Dataset excerpts:

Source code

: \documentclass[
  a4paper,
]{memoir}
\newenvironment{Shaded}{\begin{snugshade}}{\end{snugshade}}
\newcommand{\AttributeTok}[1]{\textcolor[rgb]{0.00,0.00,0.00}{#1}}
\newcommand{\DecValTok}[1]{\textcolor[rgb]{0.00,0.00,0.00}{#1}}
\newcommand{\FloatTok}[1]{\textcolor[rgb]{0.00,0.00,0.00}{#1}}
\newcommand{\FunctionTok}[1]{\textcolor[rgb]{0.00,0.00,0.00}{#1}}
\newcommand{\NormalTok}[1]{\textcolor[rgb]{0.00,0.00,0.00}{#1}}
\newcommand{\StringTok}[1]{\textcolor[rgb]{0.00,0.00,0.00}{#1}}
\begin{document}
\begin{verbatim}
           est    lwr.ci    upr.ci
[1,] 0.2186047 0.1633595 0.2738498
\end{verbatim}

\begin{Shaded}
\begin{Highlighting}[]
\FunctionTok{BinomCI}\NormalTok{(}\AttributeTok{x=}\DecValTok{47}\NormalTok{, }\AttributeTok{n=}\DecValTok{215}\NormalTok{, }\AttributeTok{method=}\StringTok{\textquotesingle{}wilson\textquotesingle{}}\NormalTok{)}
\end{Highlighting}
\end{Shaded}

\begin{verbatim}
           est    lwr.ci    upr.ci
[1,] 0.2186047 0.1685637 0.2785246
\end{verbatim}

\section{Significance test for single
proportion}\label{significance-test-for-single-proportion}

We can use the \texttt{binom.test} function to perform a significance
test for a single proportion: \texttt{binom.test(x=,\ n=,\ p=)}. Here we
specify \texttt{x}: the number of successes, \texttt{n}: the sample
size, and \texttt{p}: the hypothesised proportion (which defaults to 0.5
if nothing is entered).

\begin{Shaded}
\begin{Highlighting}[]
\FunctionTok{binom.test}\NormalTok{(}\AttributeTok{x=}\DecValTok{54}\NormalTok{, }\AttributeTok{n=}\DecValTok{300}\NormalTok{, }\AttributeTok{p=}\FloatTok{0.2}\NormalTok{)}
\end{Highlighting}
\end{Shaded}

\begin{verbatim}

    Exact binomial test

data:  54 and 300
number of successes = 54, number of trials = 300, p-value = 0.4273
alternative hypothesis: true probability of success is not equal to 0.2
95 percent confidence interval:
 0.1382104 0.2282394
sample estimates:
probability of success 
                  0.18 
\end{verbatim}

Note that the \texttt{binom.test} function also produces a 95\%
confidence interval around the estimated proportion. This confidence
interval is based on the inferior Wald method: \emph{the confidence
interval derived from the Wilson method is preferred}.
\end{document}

What is being asked: Go through the listing and copy each line exactly.

The completed task:
Source code

: \documentclass[
  a4paper,
]{memoir}
\newenvironment{Shaded}{\begin{snugshade}}{\end{snugshade}}
\newcommand{\AttributeTok}[1]{\textcolor[rgb]{0.00,0.00,0.00}{#1}}
\newcommand{\DecValTok}[1]{\textcolor[rgb]{0.00,0.00,0.00}{#1}}
\newcommand{\FloatTok}[1]{\textcolor[rgb]{0.00,0.00,0.00}{#1}}
\newcommand{\FunctionTok}[1]{\textcolor[rgb]{0.00,0.00,0.00}{#1}}
\newcommand{\NormalTok}[1]{\textcolor[rgb]{0.00,0.00,0.00}{#1}}
\newcommand{\StringTok}[1]{\textcolor[rgb]{0.00,0.00,0.00}{#1}}
\begin{document}
\begin{verbatim}
           est    lwr.ci    upr.ci
[1,] 0.2186047 0.1633595 0.2738498
\end{verbatim}

\begin{Shaded}
\begin{Highlighting}[]
\FunctionTok{BinomCI}\NormalTok{(}\AttributeTok{x=}\DecValTok{47}\NormalTok{, }\AttributeTok{n=}\DecValTok{215}\NormalTok{, }\AttributeTok{method=}\StringTok{\textquotesingle{}wilson\textquotesingle{}}\NormalTok{)}
\end{Highlighting}
\end{Shaded}

\begin{verbatim}
           est    lwr.ci    upr.ci
[1,] 0.2186047 0.1685637 0.2785246
\end{verbatim}

\section{Significance test for single
proportion}\label{significance-test-for-single-proportion}

We can use the \texttt{binom.test} function to perform a significance
test for a single proportion: \texttt{binom.test(x=,\ n=,\ p=)}. Here we
specify \texttt{x}: the number of successes, \texttt{n}: the sample
size, and \texttt{p}: the hypothesised proportion (which defaults to 0.5
if nothing is entered).

\begin{Shaded}
\begin{Highlighting}[]
\FunctionTok{binom.test}\NormalTok{(}\AttributeTok{x=}\DecValTok{54}\NormalTok{, }\AttributeTok{n=}\DecValTok{300}\NormalTok{, }\AttributeTok{p=}\FloatTok{0.2}\NormalTok{)}
\end{Highlighting}
\end{Shaded}

\begin{verbatim}

    Exact binomial test

data:  54 and 300
number of successes = 54, number of trials = 300, p-value = 0.4273
alternative hypothesis: true probability of success is not equal to 0.2
95 percent confidence interval:
 0.1382104 0.2282394
sample estimates:
probability of success 
                  0.18 
\end{verbatim}

Note that the \texttt{binom.test} function also produces a 95\%
confidence interval around the estimated proportion. This confidence
interval is based on the inferior Wald method: \emph{the confidence
interval derived from the Wilson method is preferred}.
\end{document}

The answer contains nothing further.